A High-Deductible Health Plan (HDHP) is a health insurance plan with a higher annual deductible than traditional plans. In exchange for a higher deductible, HDHPs typically offer lower monthly premiums. For 2026, the IRS requires a minimum deductible of $1,700 for individual coverage or $3,400 for family coverage to qualify as an HDHP.
Only individuals enrolled in a qualifying HDHP—and not covered by any other non-HDHP health plan—are eligible to contribute to a Health Savings Account (HSA). HDHPs are increasingly popular with employees who want to save on premiums and build tax-advantaged savings for future healthcare costs.

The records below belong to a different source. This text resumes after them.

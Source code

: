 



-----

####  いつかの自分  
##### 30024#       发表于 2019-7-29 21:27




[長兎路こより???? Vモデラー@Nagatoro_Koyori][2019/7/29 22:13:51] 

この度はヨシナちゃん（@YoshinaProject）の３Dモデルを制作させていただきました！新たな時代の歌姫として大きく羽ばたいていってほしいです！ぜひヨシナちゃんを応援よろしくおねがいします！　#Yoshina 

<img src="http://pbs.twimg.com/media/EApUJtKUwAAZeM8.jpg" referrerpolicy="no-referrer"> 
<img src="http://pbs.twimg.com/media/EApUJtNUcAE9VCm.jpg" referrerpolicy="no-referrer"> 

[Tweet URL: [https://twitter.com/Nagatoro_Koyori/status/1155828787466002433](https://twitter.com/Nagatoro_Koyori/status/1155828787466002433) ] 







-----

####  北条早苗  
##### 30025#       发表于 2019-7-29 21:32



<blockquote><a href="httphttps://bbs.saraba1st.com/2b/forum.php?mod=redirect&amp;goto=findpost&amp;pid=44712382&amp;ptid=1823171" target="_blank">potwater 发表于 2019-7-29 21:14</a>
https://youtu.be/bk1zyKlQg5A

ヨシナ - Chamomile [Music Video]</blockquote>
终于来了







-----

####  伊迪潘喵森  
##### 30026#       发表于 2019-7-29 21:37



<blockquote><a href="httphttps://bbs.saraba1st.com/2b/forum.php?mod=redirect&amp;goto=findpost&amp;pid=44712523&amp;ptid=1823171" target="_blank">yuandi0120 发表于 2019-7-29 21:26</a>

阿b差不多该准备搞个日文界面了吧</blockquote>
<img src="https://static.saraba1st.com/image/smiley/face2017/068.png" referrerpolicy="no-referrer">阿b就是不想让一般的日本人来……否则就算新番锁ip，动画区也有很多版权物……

How the Catch-Up Contribution Works (Ages 55+)
If you are age 55 or older by the end of the calendar year, the IRS allows you to make an additional "catch-up" contribution of $1,000 on top of the standard limit. This extra amount is designed to help older Americans accelerate their healthcare savings as they approach Medicare eligibility.

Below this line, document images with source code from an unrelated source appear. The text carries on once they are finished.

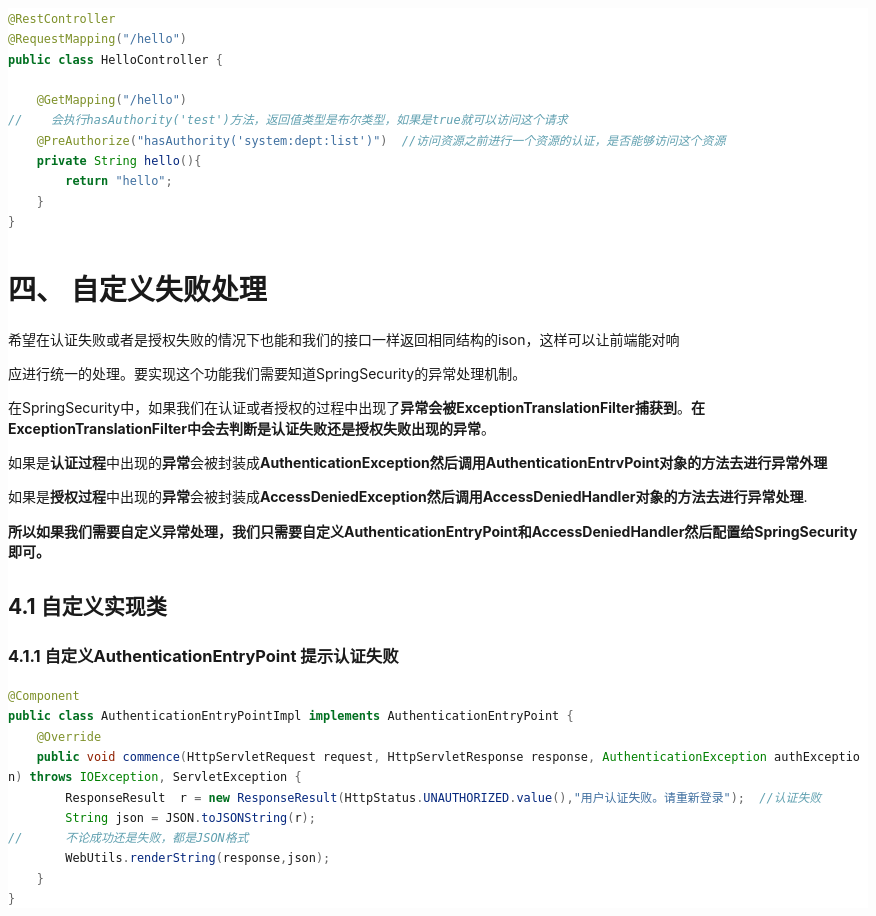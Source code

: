 



```java
@RestController
@RequestMapping("/hello")
public class HelloController {

    @GetMapping("/hello")
//    会执行hasAuthority('test')方法，返回值类型是布尔类型，如果是true就可以访问这个请求
    @PreAuthorize("hasAuthority('system:dept:list')")  //访问资源之前进行一个资源的认证，是否能够访问这个资源
    private String hello(){
        return "hello";
    }
}
```











# 四、 自定义失败处理

​       希望在认证失败或者是授权失败的情况下也能和我们的接口一样返回相同结构的ison，这样可以让前端能对响

​    应进行统一的处理。要实现这个功能我们需要知道SpringSecurity的异常处理机制。



​        在SpringSecurity中，如果我们在认证或者授权的过程中出现了**异常会被ExceptionTranslationFilter捕获到**。**在ExceptionTranslationFilter中会去判断是认证失败还是授权失败出现的异常**。



​       如果是**认证过程**中出现的**异常**会被封装成**AuthenticationException然后调用AuthenticationEntrvPoint对象的方法去进行异常外理**



​     如果是**授权过程**中出现的**异常**会被封装成**AccessDeniedException然后调用AccessDeniedHandler对象的方法去进行异常处理**.



​     **所以如果我们需要自定义异常处理，我们只需要自定义AuthenticationEntryPoint和AccessDeniedHandler然后配置给SpringSecurity即可。**





## 4.1 自定义实现类





### 4.1.1 自定义AuthenticationEntryPoint 提示认证失败

```java
@Component
public class AuthenticationEntryPointImpl implements AuthenticationEntryPoint {
    @Override
    public void commence(HttpServletRequest request, HttpServletResponse response, AuthenticationException authException) throws IOException, ServletException {
        ResponseResult  r = new ResponseResult(HttpStatus.UNAUTHORIZED.value(),"用户认证失败。请重新登录");  //认证失败
        String json = JSON.toJSONString(r);
//      不论成功还是失败，都是JSON格式
        WebUtils.renderString(response,json);
    }
}
```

The catch-up contribution is per person, not per account. If both you and your spouse are 55 or older, each of you can contribute an extra $1,000—but each person must have their own HSA to receive their catch-up amount. You cannot deposit both catch-up contributions into a single account.

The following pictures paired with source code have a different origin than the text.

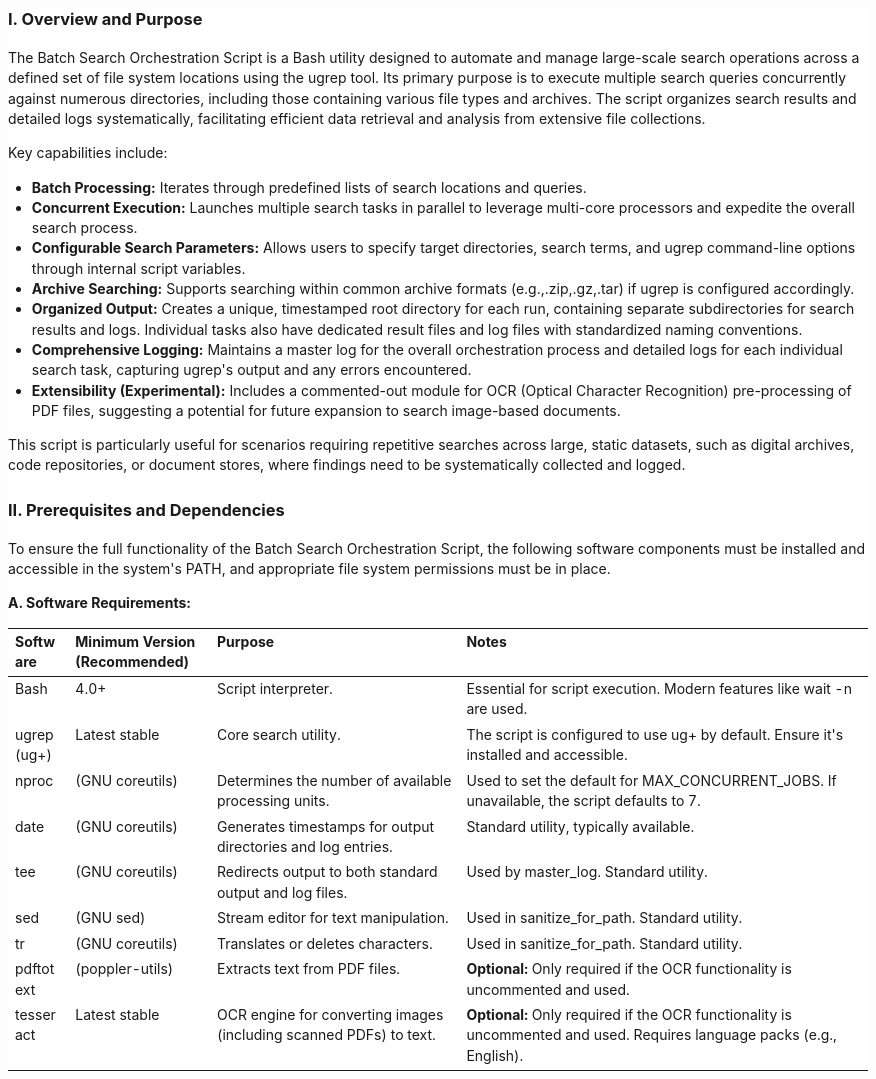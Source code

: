 ### **I. Overview and Purpose**

The Batch Search Orchestration Script is a Bash utility designed to automate and manage large-scale search operations across a defined set of file system locations using the ugrep tool. Its primary purpose is to execute multiple search queries concurrently against numerous directories, including those containing various file types and archives. The script organizes search results and detailed logs systematically, facilitating efficient data retrieval and analysis from extensive file collections.

Key capabilities include:

* **Batch Processing:** Iterates through predefined lists of search locations and queries.  
* **Concurrent Execution:** Launches multiple search tasks in parallel to leverage multi-core processors and expedite the overall search process.  
* **Configurable Search Parameters:** Allows users to specify target directories, search terms, and ugrep command-line options through internal script variables.  
* **Archive Searching:** Supports searching within common archive formats (e.g.,.zip,.gz,.tar) if ugrep is configured accordingly.  
* **Organized Output:** Creates a unique, timestamped root directory for each run, containing separate subdirectories for search results and logs. Individual tasks also have dedicated result files and log files with standardized naming conventions.  
* **Comprehensive Logging:** Maintains a master log for the overall orchestration process and detailed logs for each individual search task, capturing ugrep's output and any errors encountered.  
* **Extensibility (Experimental):** Includes a commented-out module for OCR (Optical Character Recognition) pre-processing of PDF files, suggesting a potential for future expansion to search image-based documents.

This script is particularly useful for scenarios requiring repetitive searches across large, static datasets, such as digital archives, code repositories, or document stores, where findings need to be systematically collected and logged.

### **II. Prerequisites and Dependencies**

To ensure the full functionality of the Batch Search Orchestration Script, the following software components must be installed and accessible in the system's PATH, and appropriate file system permissions must be in place.

**A. Software Requirements:**

| Software | Minimum Version (Recommended) | Purpose | Notes |
| :---- | :---- | :---- | :---- |
| Bash | 4.0+ | Script interpreter. | Essential for script execution. Modern features like wait \-n are used. |
| ugrep (ug+) | Latest stable | Core search utility. | The script is configured to use ug+ by default. Ensure it's installed and accessible. |
| nproc | (GNU coreutils) | Determines the number of available processing units. | Used to set the default for MAX\_CONCURRENT\_JOBS. If unavailable, the script defaults to 7\. |
| date | (GNU coreutils) | Generates timestamps for output directories and log entries. | Standard utility, typically available. |
| tee | (GNU coreutils) | Redirects output to both standard output and log files. | Used by master\_log. Standard utility. |
| sed | (GNU sed) | Stream editor for text manipulation. | Used in sanitize\_for\_path. Standard utility. |
| tr | (GNU coreutils) | Translates or deletes characters. | Used in sanitize\_for\_path. Standard utility. |
| pdftotext | (poppler-utils) | Extracts text from PDF files. | **Optional:** Only required if the OCR functionality is uncommented and used. |
| tesseract | Latest stable | OCR engine for converting images (including scanned PDFs) to text. | **Optional:** Only required if the OCR functionality is uncommented and used. Requires language packs (e.g., English). |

2026 HSA Contribution Limits at a Glance
| Coverage | Base Limit | With Catch-Up (55+) |
|---|---|---|
| Individual (Self-Only) | $4,400 | $5,400 |
| Family | $8,750 | $9,750 |
Key Benefits of Contributing to an HSA
- Triple tax advantage: Contributions are tax-deductible, growth is tax-free, and qualified withdrawals are tax-free.
- No "use it or lose it" rule: Unlike FSAs, HSA balances roll over indefinitely year after year.
- Investment potential: Many HSA providers allow you to invest your balance in mutual funds, ETFs, and other instruments once you reach a minimum threshold.
- Portability: Your HSA stays with you regardless of job changes, unlike employer-sponsored FSAs.
- Retirement bridge: After age 65, HSA funds can be used for any purpose (taxed as ordinary income, similar to a traditional IRA) or tax-free for qualified medical expenses.
Frequently Asked Questions
Can I contribute to an HSA if I have Medicare?
No. Once you enroll in any part of Medicare (Part A, B, or D), you can no longer contribute to an HSA. However, you can still use existing funds in your HSA tax-free for qualified medical expenses, including Medicare premiums and out-of-pocket costs.
What happens if I over-contribute?
Excess contributions are subject to a 6% excise tax each year they remain in the account. To avoid the penalty, withdraw the excess amount (plus any earnings on that excess) before the tax-filing deadline, including extensions.
Can I change my contribution amount mid-year?
Yes. You can adjust your HSA contributions at any time during the year. If you change from individual to family HDHP coverage (or vice versa) during the year, your contribution limit is prorated based on the months of each coverage type—unless you meet the "last-month rule" exception.